**** DATASET ENTRIES ****

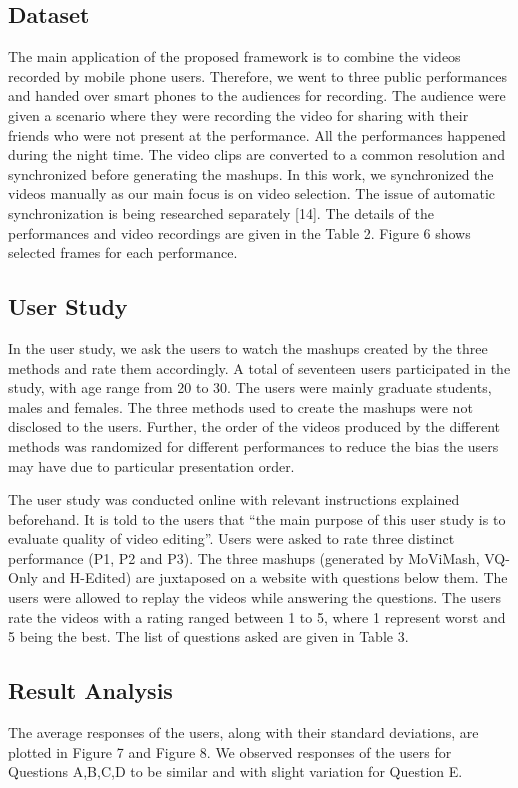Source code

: \documentclass{sig-alternate-05-2015}
\begin{document}
\subsection{Dataset}
The main application of the proposed framework is to combine
the videos recorded by mobile phone users. Therefore, we went to
three public performances and handed over smart phones to the audiences for recording. The audience were given a scenario where
they were recording the video for sharing with their friends who
were not present at the performance. All the performances happened during the night time. The video clips are converted to a
common resolution and synchronized before generating the mashups.
In this work, we synchronized the videos manually as our main focus is on video selection. The issue of automatic synchronization is
being researched separately [14]. The details of the performances
and video recordings are given in the Table 2. Figure 6 shows selected frames for each performance.
\subsection{User Study}
In the user study, we ask the users to watch the mashups created
by the three methods and rate them accordingly. A total of seventeen users participated in the study, with age range from 20 to 30.
The users were mainly graduate students, males and females. The
three methods used to create the mashups were not disclosed to the
users. Further, the order of the videos produced by the different
methods was randomized for different performances to reduce the
bias the users may have due to particular presentation order.\par
The user study was conducted online with relevant instructions
explained beforehand. It is told to the users that “the main purpose
of this user study is to evaluate quality of video editing”. Users
were asked to rate three distinct performance (P1, P2 and P3). The
three mashups (generated by MoViMash, VQ-Only and H-Edited)
are juxtaposed on a website with questions below them. The users were allowed to replay the videos while answering the questions.
The users rate the videos with a rating ranged between 1 to 5, where
1 represent worst and 5 being the best. The list of questions asked
are given in Table 3.
\subsection{Result Analysis}
The average responses of the users, along with their standard
deviations, are plotted in Figure 7 and Figure 8. We observed responses of the users for Questions A,B,C,D to be similar and with
slight variation for Question E.
\end{document}
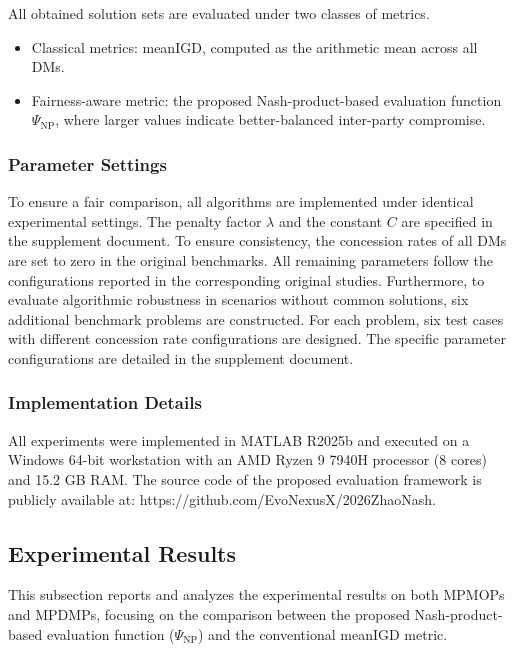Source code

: \documentclass[journal]{IEEEtran}
\begin{document}
All obtained solution sets are evaluated under two classes of metrics.
\begin{itemize}
	\item Classical metrics: meanIGD, computed as the arithmetic mean across all DMs.
	\item Fairness-aware metric: the proposed Nash-product-based evaluation function $\Psi_{\mathrm{NP}}$, where larger values indicate better-balanced inter-party compromise.
\end{itemize}

\subsubsection{Parameter Settings}

To ensure a fair comparison, all algorithms are implemented under identical experimental settings. The penalty factor $\lambda$ and the constant $C$ are specified in the supplement document. To ensure consistency, the concession rates of all DMs are set to zero in the original benchmarks. All remaining parameters follow the configurations reported in the corresponding original studies. Furthermore, to evaluate algorithmic robustness in scenarios without common solutions, six additional benchmark problems are constructed. For each problem, six test cases with different concession rate configurations are designed. The specific parameter configurations are detailed in the supplement document.

\subsubsection{Implementation Details}

All experiments were implemented in MATLAB R2025b and executed on a Windows 64-bit workstation with an AMD Ryzen 9 7940H processor (8 cores) and 15.2 GB RAM. The source code of the proposed evaluation framework is publicly available at: https://github.com/EvoNexusX/2026ZhaoNash.

\subsection{Experimental Results}

This subsection reports and analyzes the experimental results on both MPMOPs and MPDMPs, focusing on the comparison between the proposed Nash-product-based evaluation function ($\Psi_\mathrm{NP}$) and the conventional meanIGD metric.
\end{document}

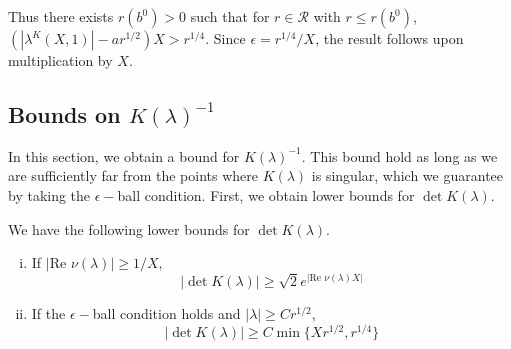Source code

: \documentclass[thesis.tex]{subfiles}
\begin{document}
Thus there exists $r(b^0) > 0$ such that for $r \in \mathcal{R}$ with $r \leq r(b^0)$, $(|\lambda^K(X,1)| - a r^{1/2})X > r^{1/4}$. Since $\epsilon = r^{1/4}/X$, the result follows upon multiplication by $X$.

\subsection{Bounds on \texorpdfstring{$K(\lambda)^{-1}$}{inverse of K} }

In this section, we obtain a bound for $K(\lambda)^{-1}$. This bound hold as long as we are sufficiently far from the points where $K(\lambda)$ is singular, which we guarantee by taking the $\epsilon-$ball condition. First, we obtain lower bounds for $\det K(\lambda)$. 

\begin{lemma}\label{detKlemma}
We have the following lower bounds for $\det K(\lambda)$.
\begin{enumerate}[(i)]
\item If $|\text{Re }\nu(\lambda)| \geq 1/X$, 
\begin{equation}\label{detKbound1}
|\det K(\lambda)| \geq \sqrt{2} e^{|\text{Re }\nu(\lambda)X|}
\end{equation}
\item If the $\epsilon-$ball condition holds and $|\lambda| \geq C r^{1/2}$,
\begin{equation}\label{detKbound2}
|\det K(\lambda)|\geq C \min\{ X r^{1/2}, r^{1/4} \}
\end{equation}
\end{enumerate}


\end{lemma}
\end{document}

****

▸ **WHAT TO DO**
Each line of the listing above belongs in the answer exactly as written; the pictures do not.

▸ **FINISHED TASK**
Source code

: \documentclass{sig-alternate-05-2015}
\begin{document}
\subsection{Dataset}
The main application of the proposed framework is to combine
the videos recorded by mobile phone users. Therefore, we went to
three public performances and handed over smart phones to the audiences for recording. The audience were given a scenario where
they were recording the video for sharing with their friends who
were not present at the performance. All the performances happened during the night time. The video clips are converted to a
common resolution and synchronized before generating the mashups.
In this work, we synchronized the videos manually as our main focus is on video selection. The issue of automatic synchronization is
being researched separately [14]. The details of the performances
and video recordings are given in the Table 2. Figure 6 shows selected frames for each performance.
\subsection{User Study}
In the user study, we ask the users to watch the mashups created
by the three methods and rate them accordingly. A total of seventeen users participated in the study, with age range from 20 to 30.
The users were mainly graduate students, males and females. The
three methods used to create the mashups were not disclosed to the
users. Further, the order of the videos produced by the different
methods was randomized for different performances to reduce the
bias the users may have due to particular presentation order.\par
The user study was conducted online with relevant instructions
explained beforehand. It is told to the users that “the main purpose
of this user study is to evaluate quality of video editing”. Users
were asked to rate three distinct performance (P1, P2 and P3). The
three mashups (generated by MoViMash, VQ-Only and H-Edited)
are juxtaposed on a website with questions below them. The users were allowed to replay the videos while answering the questions.
The users rate the videos with a rating ranged between 1 to 5, where
1 represent worst and 5 being the best. The list of questions asked
are given in Table 3.
\subsection{Result Analysis}
The average responses of the users, along with their standard
deviations, are plotted in Figure 7 and Figure 8. We observed responses of the users for Questions A,B,C,D to be similar and with
slight variation for Question E.
\end{document}
Source code

: \documentclass[journal]{IEEEtran}
\begin{document}
All obtained solution sets are evaluated under two classes of metrics.
\begin{itemize}
	\item Classical metrics: meanIGD, computed as the arithmetic mean across all DMs.
	\item Fairness-aware metric: the proposed Nash-product-based evaluation function $\Psi_{\mathrm{NP}}$, where larger values indicate better-balanced inter-party compromise.
\end{itemize}

\subsubsection{Parameter Settings}

To ensure a fair comparison, all algorithms are implemented under identical experimental settings. The penalty factor $\lambda$ and the constant $C$ are specified in the supplement document. To ensure consistency, the concession rates of all DMs are set to zero in the original benchmarks. All remaining parameters follow the configurations reported in the corresponding original studies. Furthermore, to evaluate algorithmic robustness in scenarios without common solutions, six additional benchmark problems are constructed. For each problem, six test cases with different concession rate configurations are designed. The specific parameter configurations are detailed in the supplement document.

\subsubsection{Implementation Details}

All experiments were implemented in MATLAB R2025b and executed on a Windows 64-bit workstation with an AMD Ryzen 9 7940H processor (8 cores) and 15.2 GB RAM. The source code of the proposed evaluation framework is publicly available at: https://github.com/EvoNexusX/2026ZhaoNash.

\subsection{Experimental Results}

This subsection reports and analyzes the experimental results on both MPMOPs and MPDMPs, focusing on the comparison between the proposed Nash-product-based evaluation function ($\Psi_\mathrm{NP}$) and the conventional meanIGD metric.
\end{document}

Source code

: \documentclass[thesis.tex]{subfiles}
\begin{document}
Thus there exists $r(b^0) > 0$ such that for $r \in \mathcal{R}$ with $r \leq r(b^0)$, $(|\lambda^K(X,1)| - a r^{1/2})X > r^{1/4}$. Since $\epsilon = r^{1/4}/X$, the result follows upon multiplication by $X$.

\subsection{Bounds on \texorpdfstring{$K(\lambda)^{-1}$}{inverse of K} }

In this section, we obtain a bound for $K(\lambda)^{-1}$. This bound hold as long as we are sufficiently far from the points where $K(\lambda)$ is singular, which we guarantee by taking the $\epsilon-$ball condition. First, we obtain lower bounds for $\det K(\lambda)$. 

\begin{lemma}\label{detKlemma}
We have the following lower bounds for $\det K(\lambda)$.
\begin{enumerate}[(i)]
\item If $|\text{Re }\nu(\lambda)| \geq 1/X$, 
\begin{equation}\label{detKbound1}
|\det K(\lambda)| \geq \sqrt{2} e^{|\text{Re }\nu(\lambda)X|}
\end{equation}
\item If the $\epsilon-$ball condition holds and $|\lambda| \geq C r^{1/2}$,
\begin{equation}\label{detKbound2}
|\det K(\lambda)|\geq C \min\{ X r^{1/2}, r^{1/4} \}
\end{equation}
\end{enumerate}


\end{lemma}
\end{document}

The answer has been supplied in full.